In BBMP limits alone, 55 cases have been reported since January 1. Doctors apprehend the virus may spread with the onset of the monsoons.
Health Director Geetha Nyamagouder told Express all District Health Officers (DHO) had been directed to send daily reports of suspected and confirmed cases of H1N1.
Dr Venkatesh, who monitors communicable diseases in Karnataka, said two centres — one at NIMHANS and another at Manipal Hospital— conduct diagnostic tests for free.
Dr Manoranjan Hegde, nodal officer for communicable diseases, BBMP, said the number of H1N1 cases in Bangalore had crossed 50, but no one had died.
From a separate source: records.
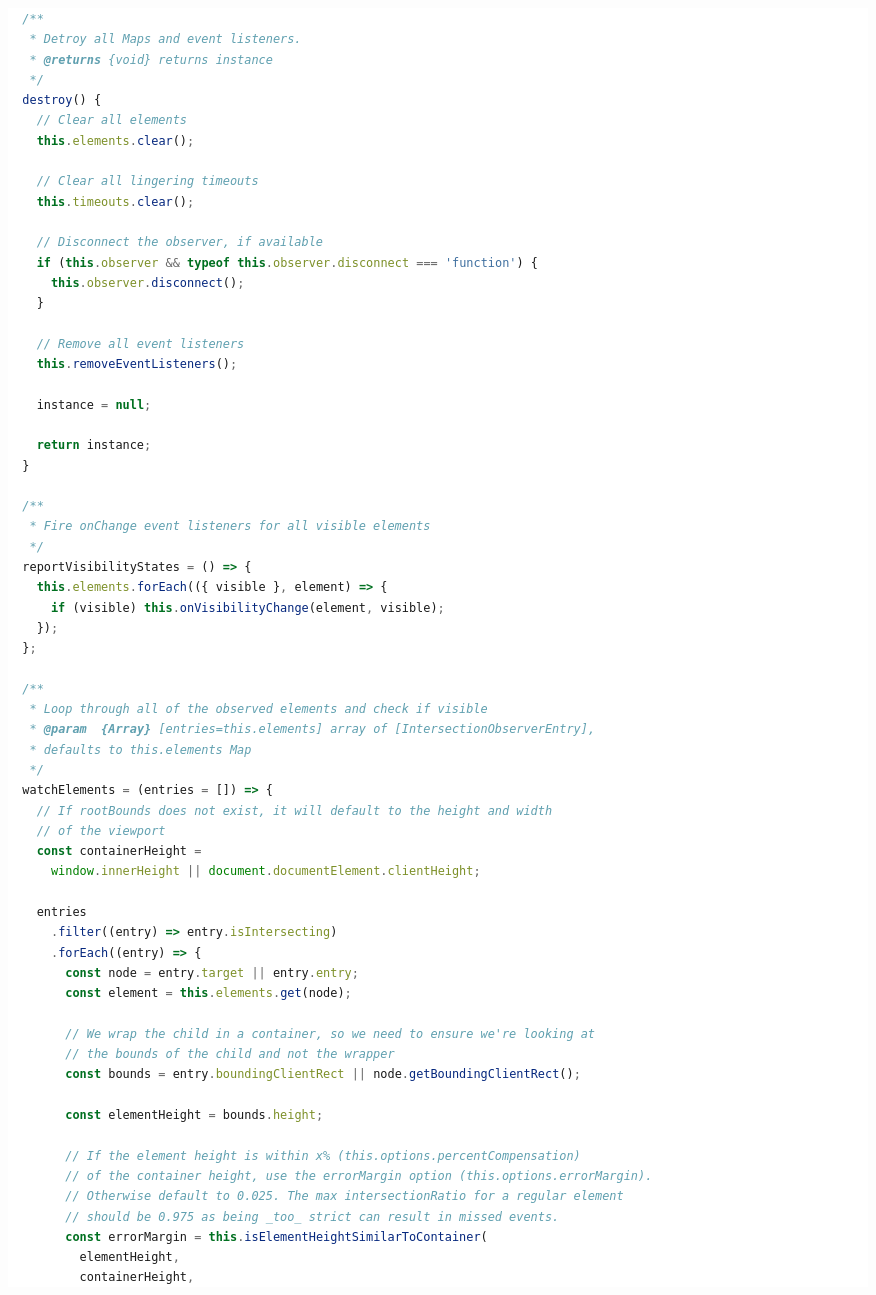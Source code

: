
 ```js
  /**
   * Detroy all Maps and event listeners.
   * @returns {void} returns instance
   */
  destroy() {
    // Clear all elements
    this.elements.clear();

    // Clear all lingering timeouts
    this.timeouts.clear();

    // Disconnect the observer, if available
    if (this.observer && typeof this.observer.disconnect === 'function') {
      this.observer.disconnect();
    }

    // Remove all event listeners
    this.removeEventListeners();

    instance = null;

    return instance;
  }

  /**
   * Fire onChange event listeners for all visible elements
   */
  reportVisibilityStates = () => {
    this.elements.forEach(({ visible }, element) => {
      if (visible) this.onVisibilityChange(element, visible);
    });
  };

  /**
   * Loop through all of the observed elements and check if visible
   * @param  {Array} [entries=this.elements] array of [IntersectionObserverEntry],
   * defaults to this.elements Map
   */
  watchElements = (entries = []) => {
    // If rootBounds does not exist, it will default to the height and width
    // of the viewport
    const containerHeight =
      window.innerHeight || document.documentElement.clientHeight;

    entries
      .filter((entry) => entry.isIntersecting)
      .forEach((entry) => {
        const node = entry.target || entry.entry;
        const element = this.elements.get(node);

        // We wrap the child in a container, so we need to ensure we're looking at
        // the bounds of the child and not the wrapper
        const bounds = entry.boundingClientRect || node.getBoundingClientRect();

        const elementHeight = bounds.height;

        // If the element height is within x% (this.options.percentCompensation)
        // of the container height, use the errorMargin option (this.options.errorMargin).
        // Otherwise default to 0.025. The max intersectionRatio for a regular element
        // should be 0.975 as being _too_ strict can result in missed events.
        const errorMargin = this.isElementHeightSimilarToContainer(
          elementHeight,
          containerHeight,
```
“In the city, if one positive case is reported, we screen 50 houses in the vicinity,” he told Express. Manipal Hospital gets three cases a week, according to Dr Sudarshan Ballal, its director.
Udupi at Risk
In Udupi alone, four deaths and 15 cases of H1N1 have been recorded this year. The hospitals are keeping a close watch on patients who come in with colds, fevers and headaches.
“The patients have been briefed about H1N1 and told to report to a doctor if their ailments do not come down within 36 hours,” said Dr Ramachandra Bayari, District Health Officer, Udupi.
Five beds in the taluk hospital and 10 at the district hospital have been reserved H1N1 patients, he explained.
Even private hospitals have been roped in to treat H1N1 patients, and 7,000 adult doses and 500 paediatric doses of Tamiflu are in stock. “Four people, including a child, have died of influenza A,” Dr Bayari said.
Dr Puttaswamy, DHO, Mysore, said since January, eight cases were reported. “Three have died. We are quarantining families of the infected,” he said.